LEBANON COUNTY, PENNSYLVANIA

 

CIVIL ACTION – LAW

 

In Re: 64 Vehicle Accident on                            :  NO. 2018-00326

Interstate 78 on February 13, 2016           :

                                                                              

                  

 

 

OPINION BY CHARLES, J., August 25, 2021

 

On February 13, 2016, sixty-four vehicles became involved in a pile-up accident on Interstate 78 in northern Lebanon County.  As a result of that accident, twenty-three (23) lawsuits were filed in five (5) jurisdictions.[1]  A  Motion to Coordinate all litigation in Lebanon County was filed by multiple defendants.  After consultation with all counsel, this Court rendered a decision to coordinate discovery in Lebanon County.  We deferred a final decision about coordination of trial until a later date.  Today is that later date.  For reasons we will articulate comprehensively below, we will grant the Motion to Coordinate all future proceedings.

 

 

 

 

  1. BRIEF SUMMARY OF FACTS

On February 13, 2016, a snow squall developed in northern Lebanon County where it is traversed by Interstate 78.  A group of motorists were traveling west-bound on I-78 at the time the snow squall developed.  Unfortunately, sixty-four (64) of these motorists were unable to avoid colliding with one another.  Sadly, three (3) died and numerous people were injured in the ensuing vehicular melee.

A Pennsylvania State Police helicopter took an aerial photograph depicting the aftermath of the 64-vehicle pile-up.  That photograph was provided to the Court.  Using part of the 3,500 page police report, a law clerk for the undersigned undertook the labor-intensive job of labeling each vehicle and creating an index with each driver’s name.[2]  This visual aid has been used by the parties and the Court in multiple contexts since its creation.  It is included as part of this Opinion on the next page:

 

 

 

 

 

 

 

 

 

 
 

 

 

 
3

 

  1. PROCEDURAL HISTORY

 

Very shortly after the accident occurred, numerous lawsuits were commenced.  Eventually, twenty-three (23) lawsuits were filed in five (5) different venues.  A chart depicting these lawsuits is as follows:

  • In the Court of Common Pleas of Lebanon County:
  • Pear, No. 2017-00059
  • Figueroa, No. 2017-01788
  • Figueroa, No. 2018-00059,
  • Figueroa, No. 2018-00180

o  Young, No. 2018-00304 (settled)

o  Ehler, No. 2018-00307

o  Total Transportation, No. 2018-00313

o  Napolitano, No. 2018-00314 (settled)

  • Anderson and Buckley, No. 2018-00118
  • In the Court of Common Pleas of Philadelphia County:

o Bellacicco, No. 170104867

o Casale & Mollenkopf, Nos. 170601175 and 180105396

o Cichocki, No. 180105714

o Pear, No. 1801034954

o Ruck-Perry, Nos. 170601412 and 180200983

o Sepe, No. 1801051566 (settled)

  • In the Court of Common Pleas of Lackawanna County:

o Vidito, No. 18-cv-l 118

  • In the Court of Common Pleas of Northampton County:

o Holland, No.
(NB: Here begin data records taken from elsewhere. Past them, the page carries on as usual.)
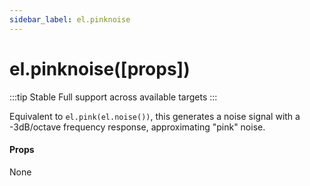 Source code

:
 ```yaml
---
sidebar_label: el.pinknoise
---
```


# el.pinknoise([props])

:::tip Stable
Full support across available targets
:::

Equivalent to `el.pink(el.noise())`, this generates a noise signal with
a -3dB/octave frequency response, approximating "pink" noise.

#### Props

None
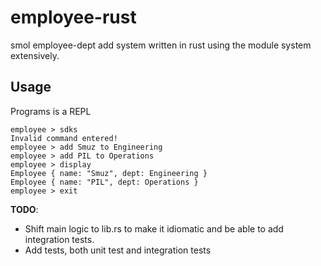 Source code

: # employee-rust
smol employee-dept add system written in rust using the module system extensively.

## Usage
Programs is a REPL

```
employee > sdks
Invalid command entered!
employee > add Smuz to Engineering
employee > add PIL to Operations    
employee > display
Employee { name: "Smuz", dept: Engineering }
Employee { name: "PIL", dept: Operations }
employee > exit
```

**TODO**: 
- Shift main logic to lib.rs to make it idiomatic and be able to add integration tests. 
- Add tests, both unit test and integration tests

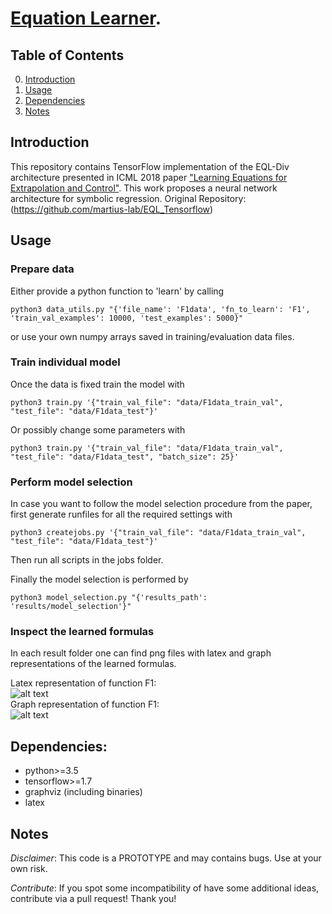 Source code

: # [Equation Learner](https://al.is.tuebingen.mpg.de/publications/sahoolampertmartius2018-eqldiv).

## Table of Contents
0. [Introduction](#introduction)
0. [Usage](#usage)
0. [Dependencies](#dependencies)
0. [Notes](#notes)


## Introduction

This repository contains TensorFlow implementation of the EQL-Div architecture presented in ICML 2018 paper ["Learning Equations for Extrapolation and Control"](https://al.is.tuebingen.mpg.de/publications/sahoolampertmartius2018-eqldiv). This work proposes a neural network architecture for symbolic regression.
Original Repository: (https://github.com/martius-lab/EQL_Tensorflow)



## Usage

### Prepare data
Either provide a python function to 'learn' by calling
```
python3 data_utils.py "{'file_name': 'F1data', 'fn_to_learn': 'F1', 'train_val_examples': 10000, 'test_examples': 5000}"

```
or use your own numpy arrays saved in training/evaluation data files.

### Train individual model

Once the data is fixed train the model with
```
python3 train.py '{"train_val_file": "data/F1data_train_val", "test_file": "data/F1data_test"}'
```
Or possibly change some parameters with
```
python3 train.py '{"train_val_file": "data/F1data_train_val", "test_file": "data/F1data_test", "batch_size": 25}'
```

### Perform model selection

In case you want to follow the model selection procedure from the paper, first generate runfiles for all the required settings with
```
python3 createjobs.py '{"train_val_file": "data/F1data_train_val", "test_file": "data/F1data_test"}'
```

Then run all scripts in the jobs folder.

Finally the model selection is performed by

```
python3 model_selection.py "{'results_path': 'results/model_selection'}"
```

### Inspect the learned formulas

In each result folder one can find png files with latex and graph representations of the learned formulas.

Latex representation of function F1:  
![alt text](example_results/F1/latex0.png "Latex example")  
Graph representation of function F1:  
![alt text](example_results/F1/graph0_y1.png "Graph example")  

## Dependencies:
- python>=3.5
- tensorflow>=1.7
- graphviz (including binaries)
- latex

## Notes

*Disclaimer*: This code is a PROTOTYPE and may contains bugs. Use at your own risk.

*Contribute*: If you spot some incompatibility of have some additional ideas, contribute via a pull request! Thank you!

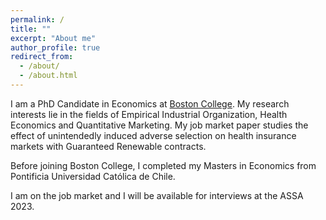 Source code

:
 ```yaml
---
permalink: /
title: ""
excerpt: "About me"
author_profile: true
redirect_from:
  - /about/
  - /about.html
---
```

I am a PhD Candidate in Economics at [Boston College](https://bc.edu/bc-web/schools/mcas/departments/economics.html). My research interests lie in the fields of Empirical Industrial Organization, Health Economics and Quantitative Marketing. My job market paper studies the effect of unintendedly induced adverse selection on health insurance markets with Guaranteed Renewable contracts. 

Before joining Boston College, I completed my Masters in Economics from Pontificia Universidad Católica de Chile.

I am on the job market and I will be available for interviews at the ASSA 2023.

<!-- You can find my [CV](http://cafigueroab.github.io/files/figueroa_CV.pdf) here. -->
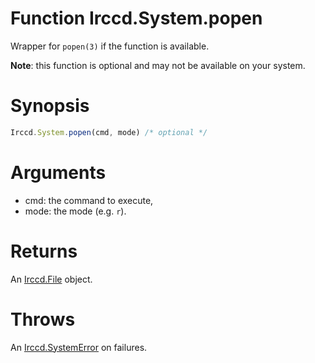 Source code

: # Function Irccd.System.popen

Wrapper for `popen(3)` if the function is available.

**Note**: this function is optional and may not be available on your system.

# Synopsis

```javascript
Irccd.System.popen(cmd, mode) /* optional */
```

# Arguments

- cmd: the command to execute,
- mode: the mode (e.g. `r`).

# Returns

An [Irccd.File](#{baseurl}api/module/Irccd.File/index.html) object.

# Throws

An [Irccd.SystemError](#{baseurl}api/module/Irccd/index.html#types) on failures.
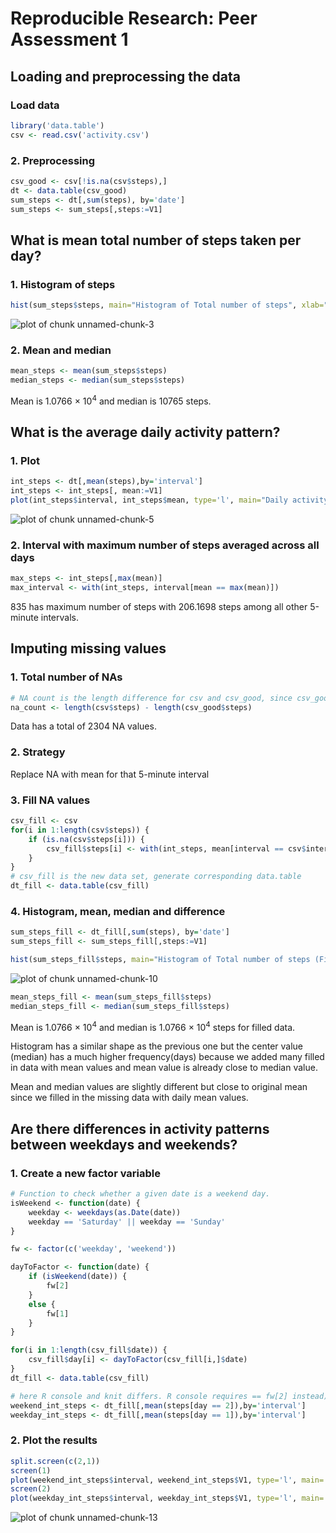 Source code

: 
# Reproducible Research: Peer Assessment 1


## Loading and preprocessing the data
### Load data

```r
library('data.table')
csv <- read.csv('activity.csv')
```
### 2. Preprocessing

```r
csv_good <- csv[!is.na(csv$steps),]
dt <- data.table(csv_good)
sum_steps <- dt[,sum(steps), by='date']
sum_steps <- sum_steps[,steps:=V1]
```


## What is mean total number of steps taken per day?

### 1. Histogram of steps

```r
hist(sum_steps$steps, main="Histogram of Total number of steps", xlab="Steps", ylab="Days")
```

![plot of chunk unnamed-chunk-3](./PA1_template_files/figure-html/unnamed-chunk-3.png) 

### 2. Mean and median

```r
mean_steps <- mean(sum_steps$steps)
median_steps <- median(sum_steps$steps)
```
Mean is 1.0766 &times; 10<sup>4</sup> and median is 10765 steps.

## What is the average daily activity pattern?
### 1. Plot

```r
int_steps <- dt[,mean(steps),by='interval']
int_steps <- int_steps[, mean:=V1]
plot(int_steps$interval, int_steps$mean, type='l', main="Daily activity plot", xlab='5-minute intervals', ylab='Steps Taken')
```

![plot of chunk unnamed-chunk-5](./PA1_template_files/figure-html/unnamed-chunk-5.png) 

### 2. Interval with maximum number of steps averaged across all days

```r
max_steps <- int_steps[,max(mean)]
max_interval <- with(int_steps, interval[mean == max(mean)])
```

835 has maximum number of steps with 206.1698 steps among all other 5-minute intervals.


## Imputing missing values

### 1. Total number of NAs

```r
# NA count is the length difference for csv and csv_good, since csv_good does not have NA values.
na_count <- length(csv$steps) - length(csv_good$steps)
```
Data has a total of 2304 NA values.

### 2. Strategy
Replace NA with mean for that 5-minute interval

### 3. Fill NA values

```r
csv_fill <- csv
for(i in 1:length(csv$steps)) { 
    if (is.na(csv$steps[i])) {
        csv_fill$steps[i] <- with(int_steps, mean[interval == csv$interval[i]])
    }
}
# csv_fill is the new data set, generate corresponding data.table
dt_fill <- data.table(csv_fill)
```

### 4. Histogram, mean, median and difference

```r
sum_steps_fill <- dt_fill[,sum(steps), by='date']
sum_steps_fill <- sum_steps_fill[,steps:=V1]
```


```r
hist(sum_steps_fill$steps, main="Histogram of Total number of steps (Filled Data)", xlab="Steps", ylab="Days")
```

![plot of chunk unnamed-chunk-10](./PA1_template_files/figure-html/unnamed-chunk-10.png) 


```r
mean_steps_fill <- mean(sum_steps_fill$steps)
median_steps_fill <- median(sum_steps_fill$steps)
```
Mean is 1.0766 &times; 10<sup>4</sup> and median is 1.0766 &times; 10<sup>4</sup> steps for filled data.

Histogram has a similar shape as the previous one but the center value (median) has a much higher frequency(days) because we added many filled in data with mean values and mean value is already close to median value.

Mean and median values are slightly different but close to original mean since we filled in the missing data with daily mean values.

## Are there differences in activity patterns between weekdays and weekends?

### 1. Create a new factor variable

```r
# Function to check whether a given date is a weekend day.
isWeekend <- function(date) {
    weekday <- weekdays(as.Date(date))
    weekday == 'Saturday' || weekday == 'Sunday'
}

fw <- factor(c('weekday', 'weekend'))

dayToFactor <- function(date) {
    if (isWeekend(date)) {
        fw[2]
    }
    else {
        fw[1]
    }
}

for(i in 1:length(csv_fill$date)) {
    csv_fill$day[i] <- dayToFactor(csv_fill[i,]$date)
}
dt_fill <- data.table(csv_fill)

# here R console and knit differs. R console requires == fw[2] instead)
weekend_int_steps <- dt_fill[,mean(steps[day == 2]),by='interval']
weekday_int_steps <- dt_fill[,mean(steps[day == 1]),by='interval']
```
### 2. Plot the results

```r
split.screen(c(2,1))
screen(1)
plot(weekend_int_steps$interval, weekend_int_steps$V1, type='l', main='Weekend', xlab='interval', ylab='Number of steps')
screen(2)
plot(weekday_int_steps$interval, weekday_int_steps$V1, type='l', main='Weekday', xlab='interval', ylab='Number of steps')
```

![plot of chunk unnamed-chunk-13](./PA1_template_files/figure-html/unnamed-chunk-13.png) 
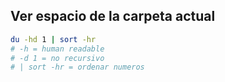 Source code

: ## Ver espacio de la carpeta actual
```bash
du -hd 1 | sort -hr
# -h = human readable
# -d 1 = no recursivo
# | sort -hr = ordenar numeros
``` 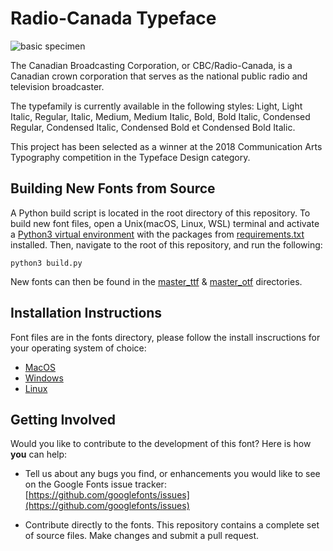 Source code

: # Radio-Canada Typeface

![basic specimen](https://github.com/eliheuer/radio-canada/blob/master/docs/specimens/basic-specimen.gif)

The Canadian Broadcasting Corporation, or CBC/Radio-Canada, is a Canadian crown corporation that serves as the national public radio and television broadcaster.

The typefamily is currently available in the following styles: Light, Light Italic, Regular, Italic, Medium, Medium Italic, Bold, Bold Italic, Condensed Regular, Condensed Italic, Condensed Bold et Condensed Bold Italic.

This project has been selected as a winner at the 2018 Communication Arts Typography competition in the Typeface Design category.

## Building New Fonts from Source
A Python build script is located in the root directory of this repository.
To build new font files, open a Unix(macOS, Linux, WSL) terminal and activate a
[Python3 virtual environment](https://docs.python.org/3/library/venv.html)
with the packages from [requirements.txt](requirements.txt) installed.
Then, navigate to the root of this repository, and run the following:
```
python3 build.py
```
New fonts can then be found in the [master_ttf](master_ttf) & [master_otf](master_otf) directories.

## Installation Instructions
Font files are in the fonts directory, please follow the install inscructions for your operating system of choice:

- [MacOS](https://support.apple.com/en-us/HT201749)
- [Windows](https://support.microsoft.com/en-us/help/314960/how-to-install-or-remove-a-font-in-windows)
- [Linux](https://wiki.archlinux.org/index.php/fonts#Manual_installation)

## Getting Involved
Would you like to contribute to the development of this font? Here is how **you** can help:

- Tell us about any bugs you find, or enhancements you would like to see on the Google Fonts issue tracker: [https://github.com/googlefonts/issues](https://github.com/googlefonts/issues)

- Contribute directly to the fonts. This repository contains a complete set of source files. Make changes and submit a pull request.
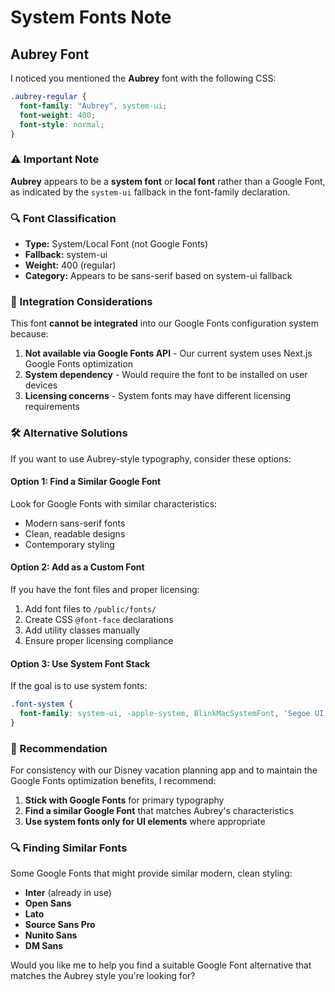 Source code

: # System Fonts Note

## Aubrey Font

I noticed you mentioned the **Aubrey** font with the following CSS:

```css
.aubrey-regular {
  font-family: "Aubrey", system-ui;
  font-weight: 400;
  font-style: normal;
}
```

### ⚠️ Important Note

**Aubrey** appears to be a **system font** or **local font** rather than a Google Font, as indicated by the `system-ui` fallback in the font-family declaration.

### 🔍 Font Classification

- **Type:** System/Local Font (not Google Fonts)
- **Fallback:** system-ui
- **Weight:** 400 (regular)
- **Category:** Appears to be sans-serif based on system-ui fallback

### 🚨 Integration Considerations

This font **cannot be integrated** into our Google Fonts configuration system because:

1. **Not available via Google Fonts API** - Our current system uses Next.js Google Fonts optimization
2. **System dependency** - Would require the font to be installed on user devices
3. **Licensing concerns** - System fonts may have different licensing requirements

### 🛠️ Alternative Solutions

If you want to use Aubrey-style typography, consider these options:

#### Option 1: Find a Similar Google Font
Look for Google Fonts with similar characteristics:
- Modern sans-serif fonts
- Clean, readable designs
- Contemporary styling

#### Option 2: Add as a Custom Font
If you have the font files and proper licensing:
1. Add font files to `/public/fonts/`
2. Create CSS `@font-face` declarations
3. Add utility classes manually
4. Ensure proper licensing compliance

#### Option 3: Use System Font Stack
If the goal is to use system fonts:
```css
.font-system {
  font-family: system-ui, -apple-system, BlinkMacSystemFont, 'Segoe UI', sans-serif;
}
```

### 📝 Recommendation

For consistency with our Disney vacation planning app and to maintain the Google Fonts optimization benefits, I recommend:

1. **Stick with Google Fonts** for primary typography
2. **Find a similar Google Font** that matches Aubrey's characteristics
3. **Use system fonts only for UI elements** where appropriate

### 🔍 Finding Similar Fonts

Some Google Fonts that might provide similar modern, clean styling:
- **Inter** (already in use)
- **Open Sans**
- **Lato**
- **Source Sans Pro**
- **Nunito Sans**
- **DM Sans**

Would you like me to help you find a suitable Google Font alternative that matches the Aubrey style you're looking for?  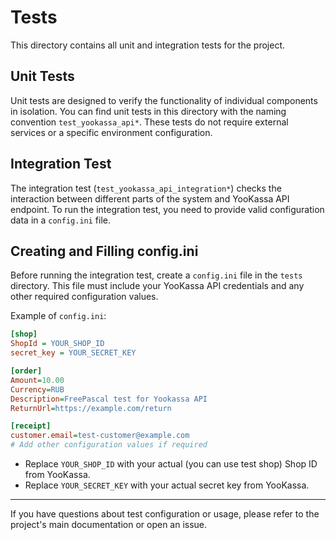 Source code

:# Tests

This directory contains all unit and integration tests for the project.

## Unit Tests

Unit tests are designed to verify the functionality of individual components in isolation. You can find unit tests in this directory with the naming convention `test_yookassa_api*`. These tests do not require external services or a specific environment configuration.

## Integration Test

The integration test (`test_yookassa_api_integration*`) checks the interaction between different parts of the system and YooKassa API endpoint. To run the integration test, you need to provide valid configuration data in a `config.ini` file.

## Creating and Filling config.ini

Before running the integration test, create a `config.ini` file in the `tests` directory. This file must include your YooKassa API credentials and any other required configuration values.

Example of `config.ini`:
```ini
[shop]
ShopId = YOUR_SHOP_ID
secret_key = YOUR_SECRET_KEY

[order]
Amount=10.00
Currency=RUB
Description=FreePascal test for Yookassa API
ReturnUrl=https://example.com/return

[receipt]
customer.email=test-customer@example.com
# Add other configuration values if required
```

- Replace `YOUR_SHOP_ID` with your actual (you can use test shop) Shop ID from YooKassa.
- Replace `YOUR_SECRET_KEY` with your actual secret key from YooKassa.

---

If you have questions about test configuration or usage, please refer to the project's main documentation or open an issue. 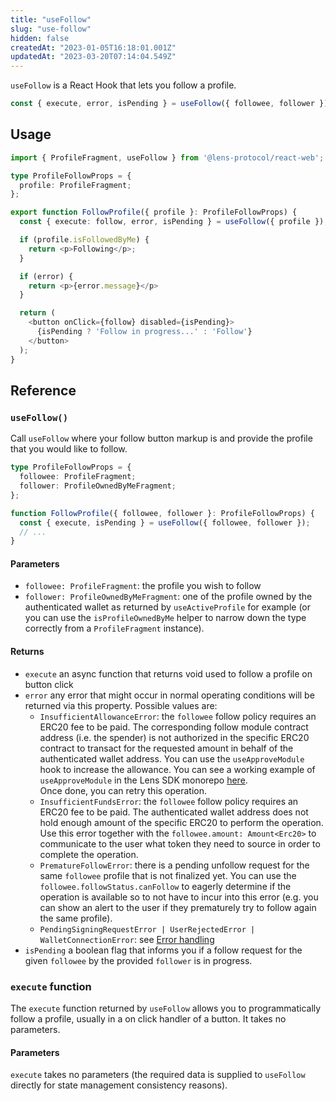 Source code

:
 ```yaml
---
title: "useFollow"
slug: "use-follow"
hidden: false
createdAt: "2023-01-05T16:18:01.001Z"
updatedAt: "2023-03-20T07:14:04.549Z"
---
```


`useFollow` is a React Hook that lets you follow a profile.

```typescript
const { execute, error, isPending } = useFollow({ followee, follower });
```

## Usage

```typescript
import { ProfileFragment, useFollow } from '@lens-protocol/react-web';

type ProfileFollowProps = {
  profile: ProfileFragment;
};

export function FollowProfile({ profile }: ProfileFollowProps) {
  const { execute: follow, error, isPending } = useFollow({ profile });

  if (profile.isFollowedByMe) {
    return <p>Following</p>;
  }

  if (error) {
    return <p>{error.message}</p>
  }

  return (
    <button onClick={follow} disabled={isPending}>
      {isPending ? 'Follow in progress...' : 'Follow'}
    </button>
  );
}

```

## Reference

### `useFollow()`

Call `useFollow` where your follow button markup is and provide the profile that you would like to follow.

```typescript
type ProfileFollowProps = {
  followee: ProfileFragment;
  follower: ProfileOwnedByMeFragment;
};

function FollowProfile({ followee, follower }: ProfileFollowProps) {
  const { execute, isPending } = useFollow({ followee, follower });
  // ...
}
```

#### Parameters

- `followee: ProfileFragment`: the profile you wish to follow
- `follower: ProfileOwnedByMeFragment`: one of the profile owned by the authenticated wallet as returned by `useActiveProfile` for example (or you can use the `isProfileOwnedByMe` helper to narrow down the type correctly from a `ProfileFragment` instance).

#### Returns

- `execute` an async function that returns void used to follow a profile on button click
- `error` any error that might occur in normal operating conditions will be returned via this property. Possible values are:
  - `InsufficientAllowanceError`: the `followee` follow policy requires an ERC20 fee to be paid. The corresponding follow module contract address (i.e. the spender) is not authorized in the specific ERC20 contract to transact for the requested amount in behalf of the authenticated wallet address. You can use the `useApproveModule` hook to increase the allowance. You can see a working example of `useApproveModule` in the Lens SDK monorepo [here](https://github.com/lens-protocol/lens-sdk/blob/main/examples/web-wagmi/src/misc/UseApproveModule.tsx).  
    Once done, you can retry this operation.
  - `InsufficientFundsError`: the `followee` follow policy requires an ERC20 fee to be paid. The authenticated wallet address does not hold enough amount of the specific ERC20 to perform the operation. Use this error together with the `followee.amount: Amount<Erc20>` to communicate to the user what token they need to source in order to complete the operation.
  - `PrematureFollowError`: there is a pending unfollow request for the same `followee` profile that is not finalized yet. You can use the `followee.followStatus.canFollow` to eagerly determine if the operation is available so to not have to incur into this error (e.g. you can show an alert to the user if they prematurely try to follow again the same profile).
  - `PendingSigningRequestError | UserRejectedError | WalletConnectionError`: see [Error handling](doc:error-handling#generic-local-errors)
- `isPending` a boolean flag that informs you if a follow request for the given `followee` by the provided `follower` is in progress.

### `execute` function

The `execute` function returned by `useFollow` allows you to programmatically follow a profile, usually in a on click handler of a button. It takes no parameters.

#### Parameters

`execute` takes no parameters (the required data is supplied to `useFollow` directly for state management consistency reasons).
C-0048-CV-2016-01521

  • In the United States District Court for the Middle District of Pennsylvania:

o Lesko, No. l:18-cv-00064 (settled)

o Anderson, No. 1:17-cv-01904

o Petit, No. l:18-cv-00187

o Montemarano, No. 1:16-cv-02181

o New Prime, No. l:18-cv-00226

 

Although each lawsuit identified different defendants, there were several defendants identified in practically every lawsuit.  Those defendants were:

  • Fed-Ex and its driver Shota Manvelidze
  • Old Dominion and its driver Danny Fantom
  • Penske and its driver Alfred Kinnick
  • Transervice Logistics

 

On August 17, 2017, a Motion to Coordinate litigation in Lebanon County was filed by Defendants FedEx Ground Package System, Inc., Shota Manvelidze, and OMG Trucking Corp.  We entered an order temporarily staying each of the cases affected and we scheduled a conference/oral argument with all counsel for the 27th day of November, 2017.  At that conference, a general consensus was reached that discovery should be coordinated in Lebanon County and that a final decision regarding coordination for trial should be deferred until after that discovery had been concluded.

We issued an extensive Court Order dated February 21, 2018 to facilitate coordination of discovery.  Among other things, we directed the following:

  • We created an omnibus docket at which documents pertaining to discovery, case management and scheduling could be filed so that duplicative documents need not be filed in every single individual docket. The omnibus docket was designated as 2018-00326.
  • We directed that periodic status conferences be conducted regarding discovery.
  • The question of “how, where and when” trial will occur was deferred until a later date.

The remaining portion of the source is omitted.